Most of the Red Cross reports state that Andy was buried in the mine crater and although at least one witness claimed his remains were carried out by stretcher bearers, the facts would not match this account.
Andy was listed in a casualty list published in the Brisbane newspapers which prompted a Miss Lillian Whyte of Windsor to write to base records to enquire if the A. Mahaffey of 25th Battalion was in fact Andrew. She received a response that confirmed her fears. One witness interviewed by the Red Cross stated that Andy was intending to marry when he returned from the war. Lillian Whyte may well have been his intended.
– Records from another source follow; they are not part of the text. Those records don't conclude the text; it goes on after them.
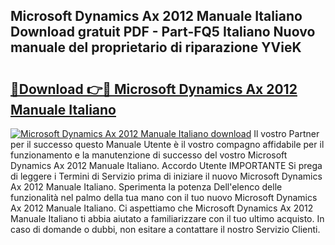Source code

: ## Microsoft Dynamics Ax 2012 Manuale Italiano Download gratuit PDF - Part-FQ5 Italiano Nuovo manuale del proprietario di riparazione YVieK

# <h2><a href="http://dfav343.blite.top/?on=Microsoft+Dynamics+Ax+2012+Manuale+Italiano">🔗Download 👉🔴 Microsoft Dynamics Ax 2012 Manuale Italiano</a></h2>

[![Microsoft Dynamics Ax 2012 Manuale Italiano download](https://i.imgur.com/lujVjoI.png)](http://dfav343.blite.top/?on=Microsoft+Dynamics+Ax+2012+Manuale+Italiano)
Il vostro Partner per il successo questo Manuale Utente è il vostro compagno affidabile per il funzionamento e la manutenzione di successo del vostro Microsoft Dynamics Ax 2012 Manuale Italiano. Accordo Utente IMPORTANTE Si prega di leggere i Termini di Servizio prima di iniziare il nuovo Microsoft Dynamics Ax 2012 Manuale Italiano. Sperimenta la potenza Dell'elenco delle funzionalità nel palmo della tua mano con il tuo nuovo Microsoft Dynamics Ax 2012 Manuale Italiano. Ci aspettiamo che Microsoft Dynamics Ax 2012 Manuale Italiano ti abbia aiutato a familiarizzare con il tuo ultimo acquisto. In caso di domande o dubbi, non esitare a contattare il nostro Servizio Clienti.
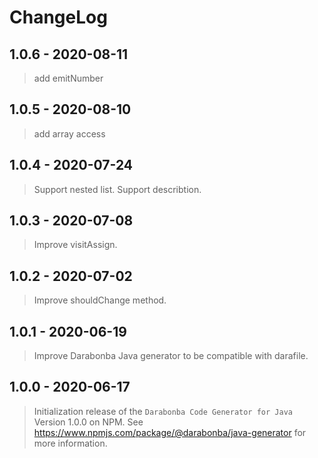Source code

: # ChangeLog

## 1.0.6 - 2020-08-11

> add emitNumber

## 1.0.5 - 2020-08-10

> add array access

## 1.0.4 - 2020-07-24

> Support nested list.
> Support describtion.

## 1.0.3 - 2020-07-08

> Improve visitAssign.

## 1.0.2 - 2020-07-02

> Improve shouldChange method.

## 1.0.1 - 2020-06-19

> Improve Darabonba Java generator to be compatible with darafile.

## 1.0.0 - 2020-06-17

> Initialization release of the `Darabonba Code Generator for Java` Version 1.0.0 on NPM.
> See <https://www.npmjs.com/package/@darabonba/java-generator> for more information.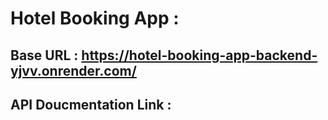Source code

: # Hotel Booking App :

## Base URL : https://hotel-booking-app-backend-yjvv.onrender.com/

## API Doucmentation Link :

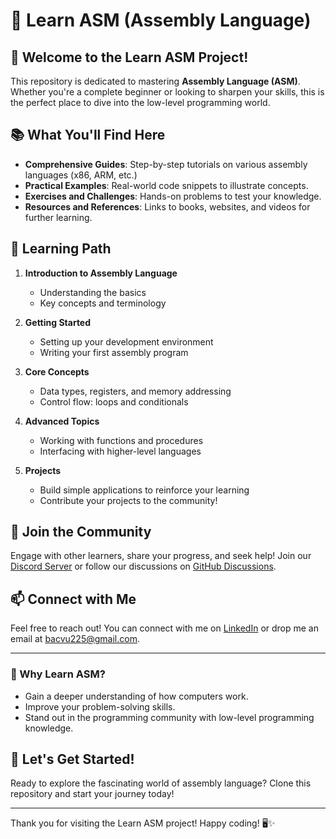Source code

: # 🧠 Learn ASM (Assembly Language)

## 👋 Welcome to the Learn ASM Project!
This repository is dedicated to mastering **Assembly Language (ASM)**. Whether you're a complete beginner or looking to sharpen your skills, this is the perfect place to dive into the low-level programming world.

## 📚 What You'll Find Here
- **Comprehensive Guides**: Step-by-step tutorials on various assembly languages (x86, ARM, etc.)
- **Practical Examples**: Real-world code snippets to illustrate concepts.
- **Exercises and Challenges**: Hands-on problems to test your knowledge.
- **Resources and References**: Links to books, websites, and videos for further learning.

## 🌱 Learning Path
1. **Introduction to Assembly Language**
   - Understanding the basics
   - Key concepts and terminology

2. **Getting Started**
   - Setting up your development environment
   - Writing your first assembly program

3. **Core Concepts**
   - Data types, registers, and memory addressing
   - Control flow: loops and conditionals

4. **Advanced Topics**
   - Working with functions and procedures
   - Interfacing with higher-level languages

5. **Projects**
   - Build simple applications to reinforce your learning
   - Contribute your projects to the community!

## 💬 Join the Community
Engage with other learners, share your progress, and seek help! Join our [Discord Server](#) or follow our discussions on [GitHub Discussions](#).

## 📫 Connect with Me
Feel free to reach out! You can connect with me on [LinkedIn](https://www.linkedin.com/in/v%C5%A9-h%E1%BB%AFu-b%E1%BA%AFc-8a5b35215/) or drop me an email at [bacvu225@gmail.com](mailto:bacvu225@gmail.com).

---

### 🌟 Why Learn ASM?
- Gain a deeper understanding of how computers work.
- Improve your problem-solving skills.
- Stand out in the programming community with low-level programming knowledge.

## 🚀 Let's Get Started!
Ready to explore the fascinating world of assembly language? Clone this repository and start your journey today!

---

Thank you for visiting the Learn ASM project! Happy coding! 🖥️✨
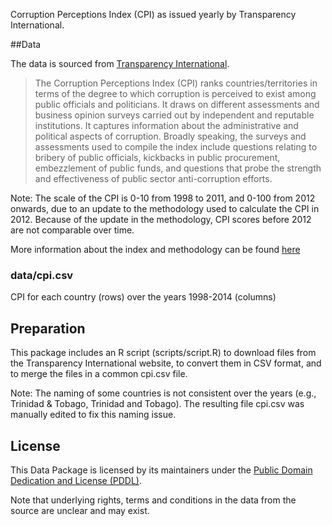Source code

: Corruption Perceptions Index (CPI) as issued yearly by Transparency International. 

##Data

The data is sourced from [Transparency International](http://www.transparency.org/research/cpi/overview). 

> The Corruption Perceptions Index (CPI) ranks countries/territories in terms of the degree to which corruption is perceived to exist among public officials and politicians. It draws on different assessments and business opinion surveys carried out by independent and reputable institutions. It captures information about the administrative and political aspects of corruption. Broadly speaking, the surveys and assessments used to compile the index include questions relating to bribery of public officials, kickbacks in public procurement, embezzlement of public funds, and questions that probe the strength and effectiveness of public sector anti-corruption efforts. 


Note: The scale of the CPI is 0-10 from 1998 to 2011, and 0-100 from 2012 onwards, due to an update to the methodology used to calculate the CPI in 2012. Because of the update in the methodology, CPI scores before 2012 are not comparable over time. 

More information about the index and methodology can be found [here](http://www.transparency.org/cpi2014/in_detail)

### data/cpi.csv

CPI for each country (rows) over the years 1998-2014 (columns)

## Preparation

This package includes an R script (scripts/script.R) to download files from the Transparency International website, to convert them in CSV format, and to merge
the files in a common cpi.csv file.

Note: The naming of some countries is not consistent over the years (e.g., Trinidad & Tobago, Trinidad and Tobago). The resulting file cpi.csv was manually edited to fix this naming issue. 

## License

This Data Package is licensed by its maintainers under the [Public Domain Dedication and License (PDDL)](http://opendatacommons.org/licenses/pddl/1.0/).

Note that underlying rights, terms and conditions in the data from the source are unclear and may exist.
The likelihood of locating Andy’s remains once the war concluded was not encouraging. The grave was probably not marked and the Somme battlefields would be fought over another two times before the armistice. Andrew Mahaffey is commemorated on the tablets at the Australian National Memorial at Villers Bretonneux on the Somme. He is amongst over 10,000 fallen Australians who died in France and have no known grave.
Andy’s mate Edward Messenger survived the war and returned to Australia in 1919.
Submitted 15 May 2021 by Ian Lang
Biography contributed by John Edwards
Son of William Andrew Mahaffey and Eliza Dimmick
4501 Corporal Andrew Mahaffey, 25th Battalion embarked with 11st Reinforcement, 25th Infantry Battalion on HMAT Star of Victoria on 31 March 1916 from Sydney. Cpl Mahaffey was killed in action in France on 24 March 1917, aged 30.
"KILLED IN ACTION.
Word was received by the War Council of the death in action of Pte. Andy Mahaffey, son of Mr. and Mrs. W. A. Mahaffey of this town. This is the second son of this family to sacrifice his life for his country. Pte. Mahaffey is a native of the district. The sympathy of the whole district is felt for the bereaved psarents in their very great grief." - from the Queensland Times 24 Apr 1917 (nla.gov.au)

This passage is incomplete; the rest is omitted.